Though government employees do get their regular pension when they retire, it is no where near enough to meet their needs upon retirement. For self-employed and other salaried individuals the situation is worse, especially if they do not have any savings.

In India there is barely any financial assistance provided by the government for senior citizens who have retired and do not have any regular source of income. It was in this regard that the Union Budget 2007-08 introduced comprehensive guidelines for the concept of reverse mortgage.

Reverse mortgage is a scheme that provides mortgage loans to senior citizens above 60 years, who might not be eligible for any other type of loan. Senior citizens can mortgage their house property to a lender. The lender in return makes periodic payments to the borrower during his/her lifetime, up to a maximum period of 15 years. The borrowers can continue to stay in their mortgaged houses as long as they live. The borrowers are not obliged to repay the loan; the lender simply attaches the property if the borrower and his/her spouse pass away. Even if the borrower and his/her spouse were to outlive the tenure of the reverse mortgage, they can live in that house until their last days. They would just stop receiving the installments from the lender.

Reverse mortgages have a host of advantages, the main among them being that senior citizens have a viable income now to meet expenses. Since this is a secured mortgage instrument, the borrower does not require a regular source of income to be eligible for the loan.

The borrower can continue to stay in the mortgage house till he/she and spouse pass away or change residence, while receiving the periodic payments from the lender.
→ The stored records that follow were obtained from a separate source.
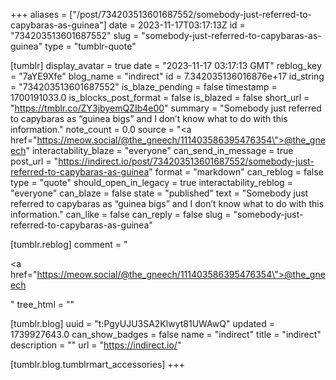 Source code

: +++
aliases = ["/post/734203513601687552/somebody-just-referred-to-capybaras-as-guinea"]
date = 2023-11-17T03:17:13Z
id = "734203513601687552"
slug = "somebody-just-referred-to-capybaras-as-guinea"
type = "tumblr-quote"

[tumblr]
display_avatar = true
date = "2023-11-17 03:17:13 GMT"
reblog_key = "7aYE9Xfe"
blog_name = "indirect"
id = 7.342035136016876e+17
id_string = "734203513601687552"
is_blaze_pending = false
timestamp = 1700191033.0
is_blocks_post_format = false
is_blazed = false
short_url = "https://tmblr.co/ZY3jbyemQZIb4e00"
summary = "Somebody just referred to capybaras as “guinea bigs” and I don’t know what to do with this information."
note_count = 0.0
source = "<a href=\"https://meow.social/@the_gneech/111403586395476354\">@the_gneech</a>"
interactability_blaze = "everyone"
can_send_in_message = true
post_url = "https://indirect.io/post/734203513601687552/somebody-just-referred-to-capybaras-as-guinea"
format = "markdown"
can_reblog = false
type = "quote"
should_open_in_legacy = true
interactability_reblog = "everyone"
can_blaze = false
state = "published"
text = "Somebody just referred to capybaras as &ldquo;guinea bigs&rdquo; and I don&rsquo;t know what to do with this information."
can_like = false
can_reply = false
slug = "somebody-just-referred-to-capybaras-as-guinea"

[tumblr.reblog]
comment = "<p><a href=\"https://meow.social/@the_gneech/111403586395476354\">@the_gneech</a></p>"
tree_html = ""

[tumblr.blog]
uuid = "t:PgyUJU3SA2Klwyt81UWAwQ"
updated = 1739927643.0
can_show_badges = false
name = "indirect"
title = "indirect"
description = ""
url = "https://indirect.io/"

[tumblr.blog.tumblrmart_accessories]
+++
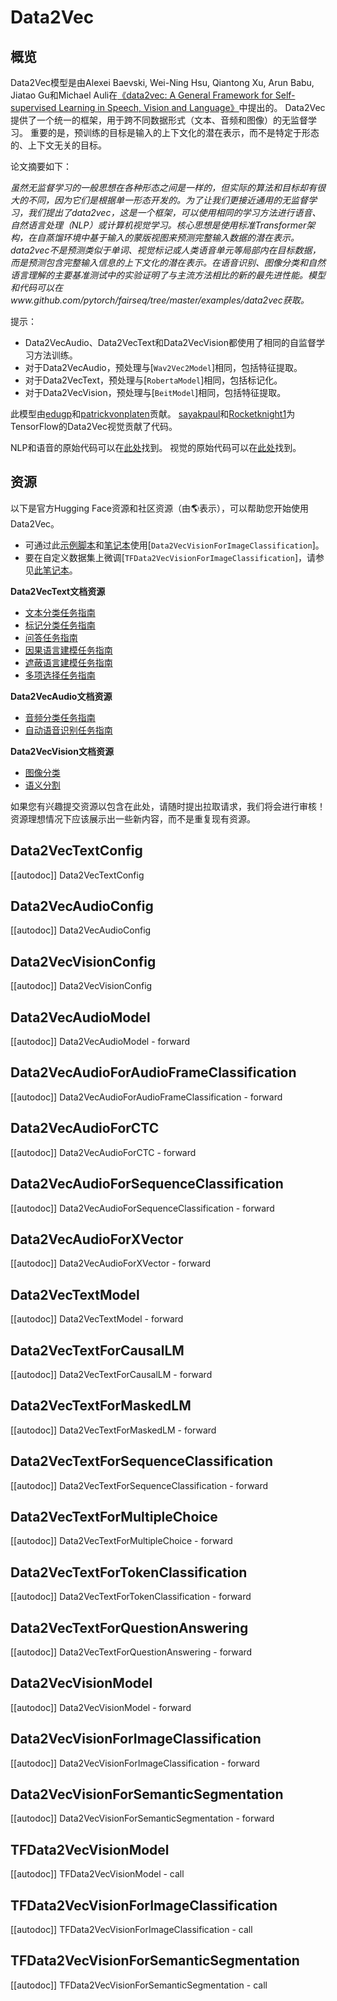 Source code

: <!--版权所有2022年HuggingFace团队。保留所有权利。

根据Apache许可证第2.0版（“许可证”），除非符合以下规定，否则不得使用此文件；
您可以在以下的网址上获得许可证的副本

http://www.apache.org/licenses/LICENSE-2.0

除非适用法律要求或书面同意，根据许可证分发的软件是基于“按原样”提供的，
没有任何明示或暗示的担保或条件。请参阅许可证以了解许可证下的特定语言的权限和限制。

⚠️注意，此文件采用Markdown格式，但包含特定于我们doc-builder（类似于MDX）的语法，可能无法在您的Markdown查看器中正确显示。-->

# Data2Vec

## 概览

Data2Vec模型是由Alexei Baevski, Wei-Ning Hsu, Qiantong Xu, Arun Babu, Jiatao Gu和Michael Auli在[《data2vec: A General Framework for Self-supervised Learning in Speech, Vision and Language》](https://arxiv.org/pdf/2202.03555)中提出的。
Data2Vec提供了一个统一的框架，用于跨不同数据形式（文本、音频和图像）的无监督学习。
重要的是，预训练的目标是输入的上下文化的潜在表示，而不是特定于形态的、上下文无关的目标。

论文摘要如下：

*虽然无监督学习的一般思想在各种形态之间是一样的，但实际的算法和目标却有很大的不同，因为它们是根据单一形态开发的。为了让我们更接近通用的无监督学习，我们提出了data2vec，这是一个框架，可以使用相同的学习方法进行语音、自然语言处理（NLP）或计算机视觉学习。核心思想是使用标准Transformer架构，在自蒸馏环境中基于输入的蒙版视图来预测完整输入数据的潜在表示。data2vec不是预测类似于单词、视觉标记或人类语音单元等局部内在目标数据，而是预测包含完整输入信息的上下文化的潜在表示。在语音识别、图像分类和自然语言理解的主要基准测试中的实验证明了与主流方法相比的新的最先进性能。模型和代码可以在www.github.com/pytorch/fairseq/tree/master/examples/data2vec获取。*

提示：

- Data2VecAudio、Data2VecText和Data2VecVision都使用了相同的自监督学习方法训练。
- 对于Data2VecAudio，预处理与[`Wav2Vec2Model`]相同，包括特征提取。
- 对于Data2VecText，预处理与[`RobertaModel`]相同，包括标记化。
- 对于Data2VecVision，预处理与[`BeitModel`]相同，包括特征提取。

此模型由[edugp](https://huggingface.co/edugp)和[patrickvonplaten](https://huggingface.co/patrickvonplaten)贡献。
[sayakpaul](https://github.com/sayakpaul)和[Rocketknight1](https://github.com/Rocketknight1)为TensorFlow的Data2Vec视觉贡献了代码。

NLP和语音的原始代码可以在[此处](https://github.com/pytorch/fairseq/tree/main/examples/data2vec)找到。
视觉的原始代码可以在[此处](https://github.com/facebookresearch/data2vec_vision/tree/main/beit)找到。


## 资源

以下是官方Hugging Face资源和社区资源（由🌎表示），可以帮助您开始使用Data2Vec。

<PipelineTag pipeline="image-classification"/>

- 可通过此[示例脚本](https://github.com/huggingface/transformers/tree/main/examples/pytorch/image-classification)和[笔记本](https://colab.research.google.com/github/huggingface/notebooks/blob/main/examples/image_classification.ipynb)使用[`Data2VecVisionForImageClassification`]。
- 要在自定义数据集上微调[`TFData2VecVisionForImageClassification`]，请参见[此笔记本](https://colab.research.google.com/github/sayakpaul/TF-2.0-Hacks/blob/master/data2vec_vision_image_classification.ipynb)。

**Data2VecText文档资源**
- [文本分类任务指南](../tasks/sequence_classification)
- [标记分类任务指南](../tasks/token_classification)
- [问答任务指南](../tasks/question_answering)
- [因果语言建模任务指南](../tasks/language_modeling)
- [遮蔽语言建模任务指南](../tasks/masked_language_modeling)
- [多项选择任务指南](../tasks/multiple_choice)

**Data2VecAudio文档资源**
- [音频分类任务指南](../tasks/audio_classification)
- [自动语音识别任务指南](../tasks/asr)

**Data2VecVision文档资源**
- [图像分类](../tasks/image_classification)
- [语义分割](../tasks/semantic_segmentation)

如果您有兴趣提交资源以包含在此处，请随时提出拉取请求，我们将会进行审核！资源理想情况下应该展示出一些新内容，而不是重复现有资源。

## Data2VecTextConfig

[[autodoc]] Data2VecTextConfig

## Data2VecAudioConfig

[[autodoc]] Data2VecAudioConfig

## Data2VecVisionConfig

[[autodoc]] Data2VecVisionConfig


## Data2VecAudioModel

[[autodoc]] Data2VecAudioModel
    - forward

## Data2VecAudioForAudioFrameClassification

[[autodoc]] Data2VecAudioForAudioFrameClassification
    - forward

## Data2VecAudioForCTC

[[autodoc]] Data2VecAudioForCTC
    - forward

## Data2VecAudioForSequenceClassification

[[autodoc]] Data2VecAudioForSequenceClassification
    - forward

## Data2VecAudioForXVector

[[autodoc]] Data2VecAudioForXVector
    - forward

## Data2VecTextModel

[[autodoc]] Data2VecTextModel
    - forward

## Data2VecTextForCausalLM

[[autodoc]] Data2VecTextForCausalLM
    - forward

## Data2VecTextForMaskedLM

[[autodoc]] Data2VecTextForMaskedLM
    - forward

## Data2VecTextForSequenceClassification

[[autodoc]] Data2VecTextForSequenceClassification
    - forward

## Data2VecTextForMultipleChoice

[[autodoc]] Data2VecTextForMultipleChoice
    - forward

## Data2VecTextForTokenClassification

[[autodoc]] Data2VecTextForTokenClassification
    - forward

## Data2VecTextForQuestionAnswering

[[autodoc]] Data2VecTextForQuestionAnswering
    - forward

## Data2VecVisionModel

[[autodoc]] Data2VecVisionModel
    - forward

## Data2VecVisionForImageClassification

[[autodoc]] Data2VecVisionForImageClassification
    - forward

## Data2VecVisionForSemanticSegmentation

[[autodoc]] Data2VecVisionForSemanticSegmentation
    - forward

## TFData2VecVisionModel

[[autodoc]] TFData2VecVisionModel
    - call

## TFData2VecVisionForImageClassification

[[autodoc]] TFData2VecVisionForImageClassification
    - call

## TFData2VecVisionForSemanticSegmentation

[[autodoc]] TFData2VecVisionForSemanticSegmentation
    - call
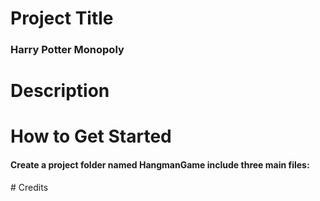 # Project Title
###  Harry Potter Monopoly

# Description
#### 

# How to Get Started
#### Create a project folder named HangmanGame include three main files:


# Credits
###
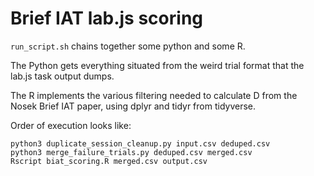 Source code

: # Brief IAT lab.js scoring

`run_script.sh` chains together some python and some R.

The Python gets everything situated from the weird trial format that the 
lab.js task output dumps.

The R implements the various filtering needed to calculate D from the Nosek 
Brief IAT paper, using dplyr and tidyr from tidyverse.

Order of execution looks like:

    python3 duplicate_session_cleanup.py input.csv deduped.csv
    python3 merge_failure_trials.py deduped.csv merged.csv
    Rscript biat_scoring.R merged.csv output.csv


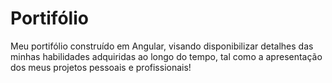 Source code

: # Portifólio

Meu portifólio construído em Angular, visando disponibilizar detalhes das minhas habilidades adquiridas ao longo do tempo, tal como a apresentação dos meus projetos pessoais e profissionais!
While the property is hypothecated to the lender, the borrower will remain the owner of the property throughout the tenure of the loan. The reverse mortgage can be disbursed in regular installments or as lump sum.

However, the concept of reverse mortgage has not yet picked up in India, though it is very popular in the West. Since it is a new model there is a bit of confusion among the borrowers as well as lenders.
The tax treatment is not yet very clear as to whether the monthly payments accruing to the senior citizen after mortgaging the home should be treated as an income and hence taxed, or just be treated as a loan. There is also no clarity on whether the lender has to pay a property gains tax on the sale of the property.
Banks are finding it difficult to work out the interest component to be charged on reverse mortgage. Moreover, they insist on insurance cover for this product, but there aren’t any insurance products to back this concept.

The author is a Research Analyst at Apnaloan.com Services (P) Limited.